BEGIN

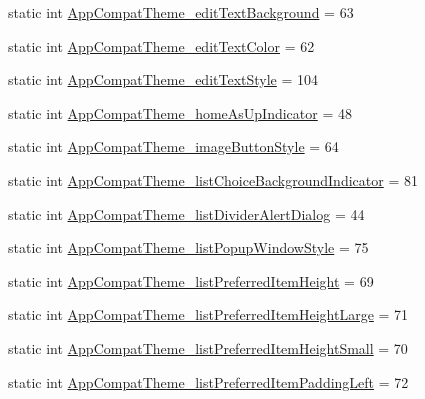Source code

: \begin{DoxyCompactItemize}
\item 
static int \hyperlink{classandroid_1_1support_1_1design_1_1R_1_1styleable_a1ee151d494fb454277ff281e425c5556}{App\+Compat\+Theme\+\_\+edit\+Text\+Background} = 63
\item 
static int \hyperlink{classandroid_1_1support_1_1design_1_1R_1_1styleable_af735eb4a960975c07d0f92771af6d22c}{App\+Compat\+Theme\+\_\+edit\+Text\+Color} = 62
\item 
static int \hyperlink{classandroid_1_1support_1_1design_1_1R_1_1styleable_acc9842f5a15682537a17a07297b3d1fa}{App\+Compat\+Theme\+\_\+edit\+Text\+Style} = 104
\item 
static int \hyperlink{classandroid_1_1support_1_1design_1_1R_1_1styleable_a1b9f70963e0781f0c4c4e47161f8cb0f}{App\+Compat\+Theme\+\_\+home\+As\+Up\+Indicator} = 48
\item 
static int \hyperlink{classandroid_1_1support_1_1design_1_1R_1_1styleable_ac6d297b6830e11aed44a3f4f6ae32e54}{App\+Compat\+Theme\+\_\+image\+Button\+Style} = 64
\item 
static int \hyperlink{classandroid_1_1support_1_1design_1_1R_1_1styleable_a1818805fc2d169ac39a9c5c20b3cec4f}{App\+Compat\+Theme\+\_\+list\+Choice\+Background\+Indicator} = 81
\item 
static int \hyperlink{classandroid_1_1support_1_1design_1_1R_1_1styleable_a05b88d6115e3a28d5aa99a5d7c9aaace}{App\+Compat\+Theme\+\_\+list\+Divider\+Alert\+Dialog} = 44
\item 
static int \hyperlink{classandroid_1_1support_1_1design_1_1R_1_1styleable_ab38358b7c84d4dbc393c9808d07c0427}{App\+Compat\+Theme\+\_\+list\+Popup\+Window\+Style} = 75
\item 
static int \hyperlink{classandroid_1_1support_1_1design_1_1R_1_1styleable_a8cff2e543a4edae5b403be6bb3c47eec}{App\+Compat\+Theme\+\_\+list\+Preferred\+Item\+Height} = 69
\item 
static int \hyperlink{classandroid_1_1support_1_1design_1_1R_1_1styleable_a183ea7959584cc75c934bead3330b82a}{App\+Compat\+Theme\+\_\+list\+Preferred\+Item\+Height\+Large} = 71
\item 
static int \hyperlink{classandroid_1_1support_1_1design_1_1R_1_1styleable_a3fb383aca061541233e8348ffa9b12fc}{App\+Compat\+Theme\+\_\+list\+Preferred\+Item\+Height\+Small} = 70
\item 
static int \hyperlink{classandroid_1_1support_1_1design_1_1R_1_1styleable_abd5288e1dbcfcf3972724d7aded718da}{App\+Compat\+Theme\+\_\+list\+Preferred\+Item\+Padding\+Left} = 72
\item 

\end{DoxyCompactItemize}
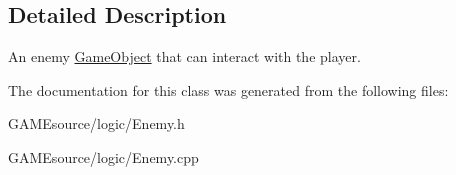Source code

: \subsection{Detailed Description}
An enemy \mbox{\hyperlink{class_game_object}{Game\+Object}} that can interact with the player. 

The documentation for this class was generated from the following files\+:\begin{DoxyCompactItemize}
\item 
G\+A\+M\+Esource/logic/Enemy.\+h\item 
G\+A\+M\+Esource/logic/Enemy.\+cpp\end{DoxyCompactItemize}
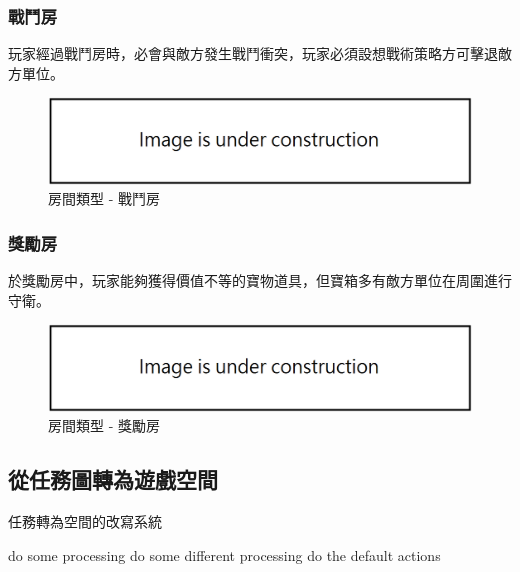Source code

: \subsubsection{戰鬥房}
\label{sssec:method-spacepieces-types-battle}

玩家經過戰鬥房時，必會與敵方發生戰鬥衝突，玩家必須設想戰術策略方可擊退敵方單位。

\begin{figure}[h]
  \begin{center}
    \includegraphics[width=1.0\textwidth]{figures/under_construction.png}
    \caption{房間類型 - 戰鬥房}
    \label{fig:roomtype-battle}
  \end{center}
\end{figure}

\subsubsection{獎勵房}
\label{sssec:method-spacepieces-types-reward}

於獎勵房中，玩家能夠獲得價值不等的寶物道具，但寶箱多有敵方單位在周圍進行守衛。

\begin{figure}[h]
  \begin{center}
    \includegraphics[width=1.0\textwidth]{figures/under_construction.png}
    \caption{房間類型 - 獎勵房}
    \label{fig:roomtype-reward}
  \end{center}
\end{figure}

\subsection{從任務圖轉為遊戲空間}
\label{ssec:method-spacepieces-frommissiontospace}

\begin{algorithm}
    \caption{任務轉為空間的改寫系統}
    \label{alg:algorithm-mission-to-space-rewritesystem}
    \begin{algorithmic}
            \STATE do some processing
            \STATE do some different processing
        \ELSE
            \STATE do the default actions
        \ENDIF
    \end{algorithmic}
\end{algorithm}

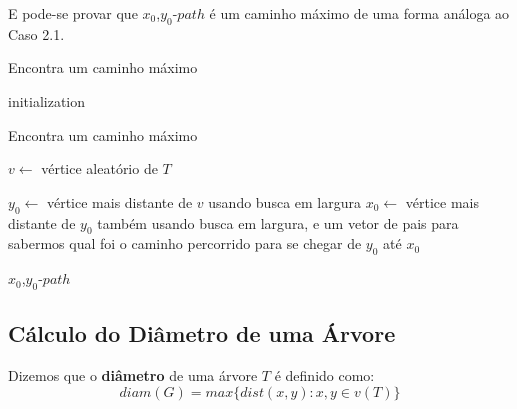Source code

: \documentclass[a4paper,12pt]{article}
\begin{document}
\begin{itemize}

			E pode-se provar que $x_0$,$y_0$-$path$ é um caminho
			máximo de uma forma análoga ao Caso 2.1.


			\begin{algorithm}[H]

				\caption{Encontra um caminho máximo}
				initialization\;
			\end{algorithm}	


			\begin{algorithm}[H]

				\caption{Encontra um caminho máximo}
				$v \leftarrow$ vértice aleatório de $T$\;

				$y_0 \leftarrow$ vértice mais distante de $v$
				usando busca em largura\;
				$x_0 \leftarrow$ vértice mais distante de $y_0$
				também usando busca em largura, e um vetor de 
				pais para sabermos qual foi o caminho percorrido
				para se chegar de $y_0$ até $x_0$\;

				\Return $x_0$,$y_0$-$path$\;
				
			\end{algorithm}	




        \end{itemize}

    	\newpage


    \subsection{Cálculo do Diâmetro de uma Árvore}
    	Dizemos que o \textbf{diâmetro} de uma árvore $T$ é
    	definido como:
    	$$ diam(G)=max\{dist(x,y):x,y\in v(T)\} $$
    


\newpage
    
    
    
\end{document}
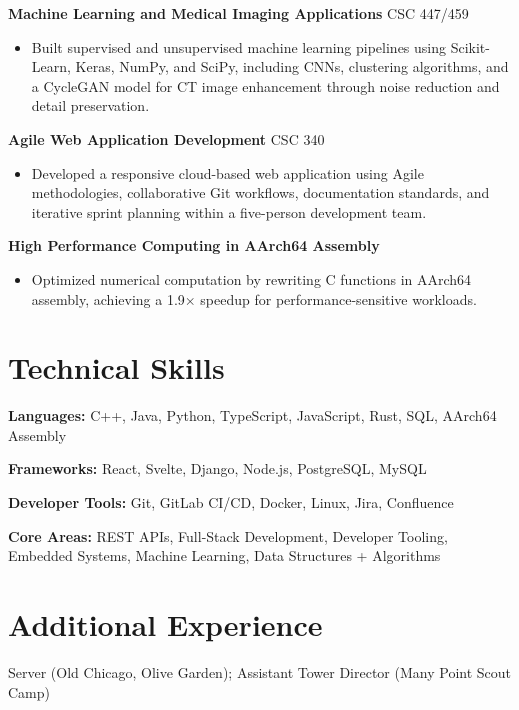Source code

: \documentclass[10pt]{article}
\begin{document}
\textbf{Machine Learning and Medical Imaging Applications}
\hfill CSC 447/459

\begin{itemize}

\item Built supervised and unsupervised machine learning pipelines using Scikit-Learn, Keras, NumPy, and SciPy, including CNNs, clustering algorithms, and a CycleGAN model for CT image enhancement through noise reduction and detail preservation.

\end{itemize}


\textbf{Agile Web Application Development}
\hfill CSC 340

\begin{itemize}

\item Developed a responsive cloud-based web application using Agile methodologies, collaborative Git workflows, documentation standards, and iterative sprint planning within a five-person development team.

\end{itemize}


\textbf{High Performance Computing in AArch64 Assembly}

\begin{itemize}
\item Optimized numerical computation by rewriting C functions in AArch64 assembly, achieving a 1.9$\times$ speedup for performance-sensitive workloads.
\end{itemize}
\vspace{-7pt}


\section*{Technical Skills}

\textbf{Languages:} C++, Java, Python, TypeScript, JavaScript, Rust, SQL, AArch64 Assembly

\textbf{Frameworks:} React, Svelte, Django, Node.js, PostgreSQL, MySQL


\textbf{Developer Tools:} Git, GitLab CI/CD, Docker, Linux, Jira, Confluence

\textbf{Core Areas:} REST APIs, Full-Stack Development, Developer Tooling, Embedded Systems, Machine Learning, Data Structures + Algorithms
\vspace{-7pt}



\section*{Additional Experience}

Server (Old Chicago, Olive Garden); Assistant Tower Director (Many Point Scout Camp)

\vspace{-7pt}
\end{document}
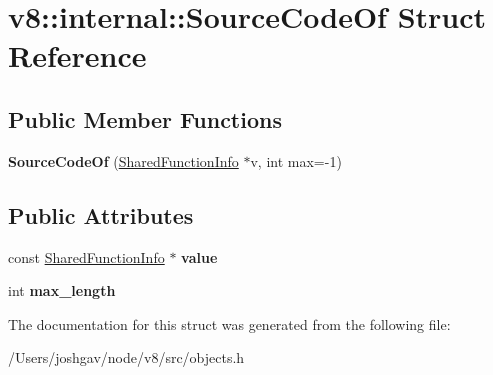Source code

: \hypertarget{structv8_1_1internal_1_1_source_code_of}{}\section{v8\+:\+:internal\+:\+:Source\+Code\+Of Struct Reference}
\label{structv8_1_1internal_1_1_source_code_of}
\subsection*{Public Member Functions}
\begin{DoxyCompactItemize}
\item 
{\bfseries Source\+Code\+Of} (\hyperlink{classv8_1_1internal_1_1_shared_function_info}{Shared\+Function\+Info} $\ast$v, int max=-\/1)\hypertarget{structv8_1_1internal_1_1_source_code_of_a353fda7f55d77a8cb35e6774c65ac151}{}\label{structv8_1_1internal_1_1_source_code_of_a353fda7f55d77a8cb35e6774c65ac151}

\end{DoxyCompactItemize}
\subsection*{Public Attributes}
\begin{DoxyCompactItemize}
\item 
const \hyperlink{classv8_1_1internal_1_1_shared_function_info}{Shared\+Function\+Info} $\ast$ {\bfseries value}\hypertarget{structv8_1_1internal_1_1_source_code_of_ac60e3e84fe5b71bc3a19dcf0cb7fbbe8}{}\label{structv8_1_1internal_1_1_source_code_of_ac60e3e84fe5b71bc3a19dcf0cb7fbbe8}

\item 
int {\bfseries max\+\_\+length}\hypertarget{structv8_1_1internal_1_1_source_code_of_abbb1e68e0622cae35e67653d7ede0560}{}\label{structv8_1_1internal_1_1_source_code_of_abbb1e68e0622cae35e67653d7ede0560}

\end{DoxyCompactItemize}


The documentation for this struct was generated from the following file\+:\begin{DoxyCompactItemize}
\item 
/\+Users/joshgav/node/v8/src/objects.\+h\end{DoxyCompactItemize}
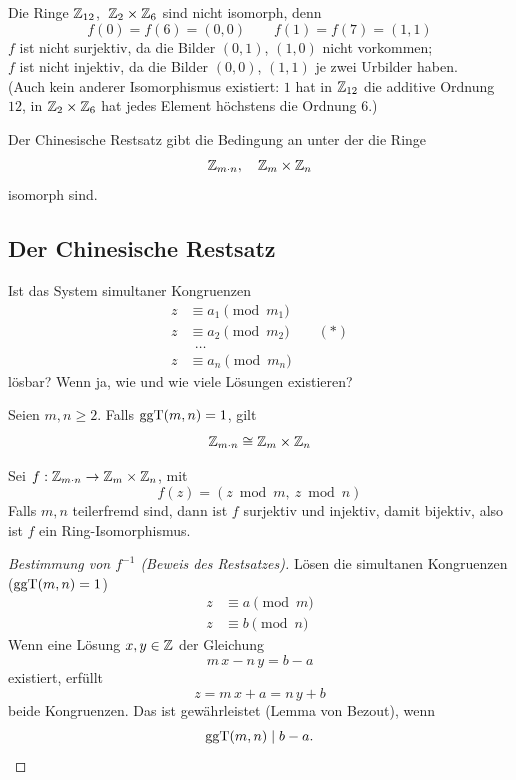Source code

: \begin{beispiel}
Die Ringe $\Zm{12}$, $\;\Zm{2} \times \Zm{6}$ sind nicht isomorph, denn
\[ f(0) = f(6) = (0,0) \qquad f(1) = f(7) = (1,1) \]
$f$ ist nicht surjektiv, da die Bilder $(0, 1)$, $(1, 0)$ nicht vorkommen;\\
$f$ ist nicht injektiv, da die Bilder $(0, 0)$, $(1, 1)$ je zwei Urbilder haben.\\
(Auch kein anderer Isomorphismus existiert: $1$ hat in $\Zm{12}$ die additive Ordnung $12$, in $\Zm{2} \times \Zm{6}$ hat jedes Element höchstens die Ordnung $6$.)
\end{beispiel}

Der Chinesische Restsatz gibt die Bedingung an unter der die Ringe
\[ \Zm{m \cdot n}, \quad \Zm{m} \times \Zm{n} \]
isomorph sind.

\subsection{Der Chinesische Restsatz}

Ist das System simultaner Kongruenzen
\begin{align*}
z &\equiv a_1 \pmod{m_1} \\
z &\equiv a_2 \pmod{m_2} \qquad (*) \\
&\ \ \ldots \\
z &\equiv a_n \pmod{m_n}
\end{align*}
lösbar? Wenn ja, wie und wie viele Lösungen existieren?

\begin{satz}
Seien $m, n \geq 2$. Falls $\ggT(m, n) = 1$, gilt
\[ \Zm{m \cdot n} \cong \Zm{m} \times \Zm{n} \]
\end{satz}

Sei $f : \Zm{m \cdot n} \to \Zm{m} \times \Zm{n}$, mit
\[ f(z) = (z \bmod m,\ z \bmod n) \]
Falls $m, n$ teilerfremd sind, dann ist $f$ surjektiv und injektiv, damit bijektiv, also ist $f$ ein Ring-Isomorphismus.

\begin{proof}[Bestimmung von $f^{-1}$ (Beweis des Restsatzes)]
Lösen die simultanen Kongruenzen ($\ggT(m, n) = 1$)
\begin{align*}
z &\equiv a \pmod{m} \\
z &\equiv b \pmod{n}
\end{align*}
Wenn eine Lösung $x, y \in \Z$ der Gleichung
\[ m\,x - n\,y = b - a \]
existiert, erfüllt
\[ z = m\,x + a = n\,y + b \]
beide Kongruenzen. Das ist gewährleistet (Lemma von Bezout), wenn
\[ \ggT(m, n) \mid b - a. \qedhere \]
\end{proof}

END

**Your assignment**
Could you state the number of lines above in which the word "Kongruenzen" appears? Give that number by itself.

**Answer section**
3